Multiple security issues in GNU Screen
Note: In Debian, GNU screen is not installed with setuid-root privileges.
Here's the rendered blog post:
https://security.opensuse.org/2025/05/12/screen-security-iss...
I emailed the author of GNU Screen about the lack of proper documentation about the logging to a file feature:
http://www.zoobab.com/screenrc
GNU need a better issue tracking system :-)
It's surprising that upstream was involved in this. Around 5 years ago, I came to the (sad) conclusion that GNU screen development had completely halted. Is that still not the case?
Does screen have the functionality to add a new window to an existing screen without attaching to the screen yet?
Rendered version: https://security.opensuse.org/2025/05/12/screen-security-iss...
> The observed behaviour has been present in Screen versions since at least the year 2005.
and it's been an anti-pattern and covered by tools like rkhunter for around least that long, as well
but pretty sure screen was setuid root in the 90s too
I love GNU Screen, daily usage.
A good sign, that they called for help. Hope they can attract some more new developers, carefully maintaining it.
tmux is in OpenBSD base since 4.6 IIRC and is/has been audited. It's a good alternative for those who want something a bit more secure.
1. How many developers run all the most popular open source tools?
2. How much money is in the industries that use those tools?
Zellij is a really nice, modern alternative to screen and tmux, and they've done a great job at having good defaults as well as making the UI easily discoverable. I'd highly recommend it to anyone else who felt dubious about the benefit-to-effort ratio of terminal multiplexers.
Funny you should mention screen and setuid. In one installation, I had to give screen chmod u+s perms to solve some weird issue, thinking what a gross thing to do.
Turns out, it has features dependent on setuid, and some systems ship it that way? Yikes!
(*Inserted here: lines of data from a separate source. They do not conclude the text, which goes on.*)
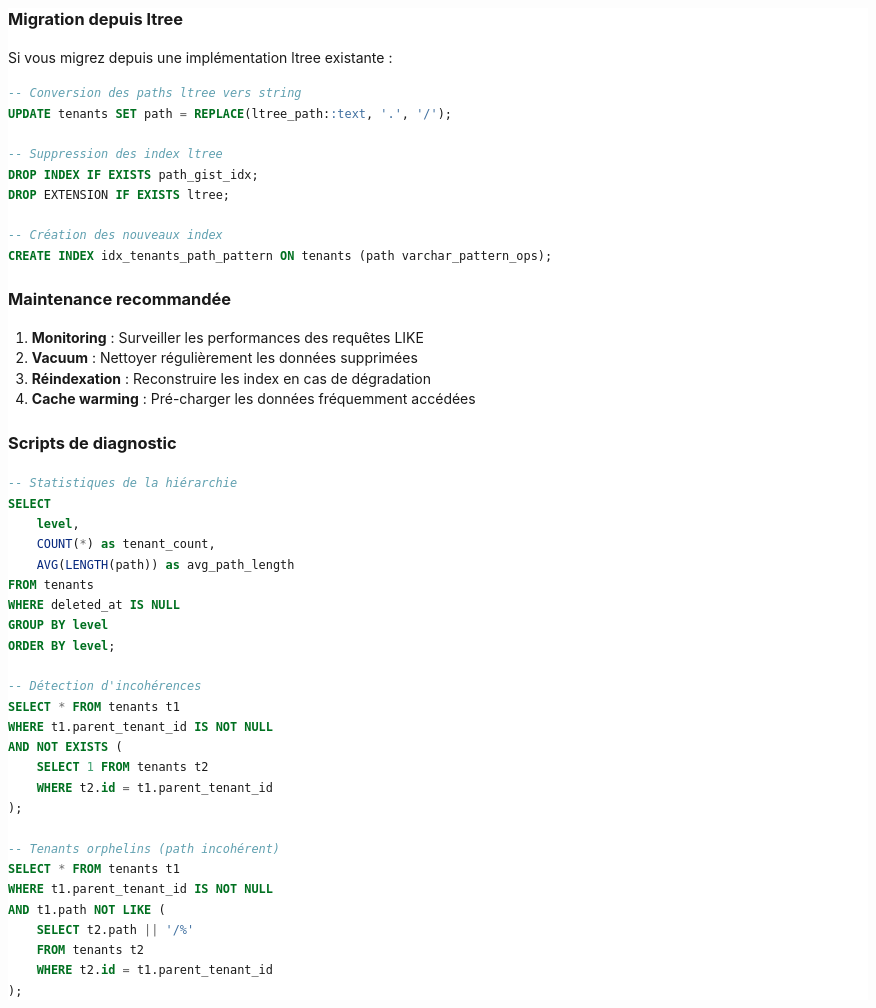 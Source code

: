 ### Migration depuis ltree

Si vous migrez depuis une implémentation ltree existante :

```sql
-- Conversion des paths ltree vers string
UPDATE tenants SET path = REPLACE(ltree_path::text, '.', '/');

-- Suppression des index ltree
DROP INDEX IF EXISTS path_gist_idx;
DROP EXTENSION IF EXISTS ltree;

-- Création des nouveaux index
CREATE INDEX idx_tenants_path_pattern ON tenants (path varchar_pattern_ops);
```

### Maintenance recommandée

1. **Monitoring** : Surveiller les performances des requêtes LIKE
2. **Vacuum** : Nettoyer régulièrement les données supprimées
3. **Réindexation** : Reconstruire les index en cas de dégradation
4. **Cache warming** : Pré-charger les données fréquemment accédées

### Scripts de diagnostic

```sql
-- Statistiques de la hiérarchie
SELECT
    level,
    COUNT(*) as tenant_count,
    AVG(LENGTH(path)) as avg_path_length
FROM tenants
WHERE deleted_at IS NULL
GROUP BY level
ORDER BY level;

-- Détection d'incohérences
SELECT * FROM tenants t1
WHERE t1.parent_tenant_id IS NOT NULL
AND NOT EXISTS (
    SELECT 1 FROM tenants t2
    WHERE t2.id = t1.parent_tenant_id
);

-- Tenants orphelins (path incohérent)
SELECT * FROM tenants t1
WHERE t1.parent_tenant_id IS NOT NULL
AND t1.path NOT LIKE (
    SELECT t2.path || '/%'
    FROM tenants t2
    WHERE t2.id = t1.parent_tenant_id
);
```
(But, after I gave u+s to screen, it reads root's ~/.screenrc instead of mine (which I accepted as part of the workaround). Maybe that particular build of screen I'm using doesn't react properly to setuid; maybe it has to be built a certain way also to enable that support.)
I use byobu (for the keybinds) on top of tmux. But Zellij (modern Rust-based alternative to tmux) has been looking quite interesting for a while.
What advantages does screen offer compared with multiple tabs in your terminal emulator?
So ... my tmux lifestyle is objectively superior in this one respect. Excellent.
Everyone I know has switched to tmux a long time ago. Screen is obsolete and shouldn't be used
Are there any official RedHat CVE pages for any of these screen vulns yet? Haven't found anything so far
Setuid binaries existing in 2025 is not acceptable. There needs to a movement to remove all of them as time and time again it's shown that it leads to severe vulnerabilities.
If you're worried about security, A less than 10k lines of SOC is your aim. mtm, abduco, dvtm achieve this. screen? Impossible for it to ever be secure. You'll be playing an endless game of whack-a-mole.
so it appears that packaged Debian `screen` is not installed with root execution, therefore this entire situation is not a problem on Debian?
Can screen just get completely tossed and converted into a compatibility-layer wrapper around tmux?
In 1990 we got told to stop using screen because other people could get into your sessions. Never used it again after that.
Then:
Unix: Small, light, mediocre OS for underpowered microcomputers. Either crash silently, or cut down the bloat.
MIT/GNU: Correct systems first. Plenty or resources. Lisp. Detect the errors, fix and step over them, continue the process.
Now:
GNU=Ugly bloated umUnix like, mega light Elisp editor but s l o w and prone to lock. Good FS' on Linux. FDo it's mainly Red Hat bloatware. Screen does too much.
OpenBSD=Correctness, ISC licensed mainly. Unix bound, small tools, but so-so FFSv2. Sndio works. Audio, video and so on perms work, no DBUS needed. CWM it's really fast and much easier than I3. Dumb config, fvwm looks like rocket science. Tmux, no screen(1) except for ports. Snappy, easy to config and script. Use damn cu(1) for serial, thanks.
[dead]
Only tangentially related, but I'm always fascinated that mailing lists are still a thing in 2025.
I brought up some security issues similar to these years ago to the Screen community and they laughed at me saying I was being paranoid. Nice to see they're finally doing something about it.
Nice write-up.
> Screen offers a multi-user mode which allows to attach to Screen sessions owned by other users in the system (given the proper credentials). These multi-user features are only available when Screen is installed with the setuid-root bit set. This configuration of Screen results in highly increased attack surface, because of the complex Screen code that runs with root privileges in this case
I wasn't aware of such a feature but I guess it's what makes stuff like tmate possible. Speaking of which, I wonder if tmux is affected by the same kind of vulnerability.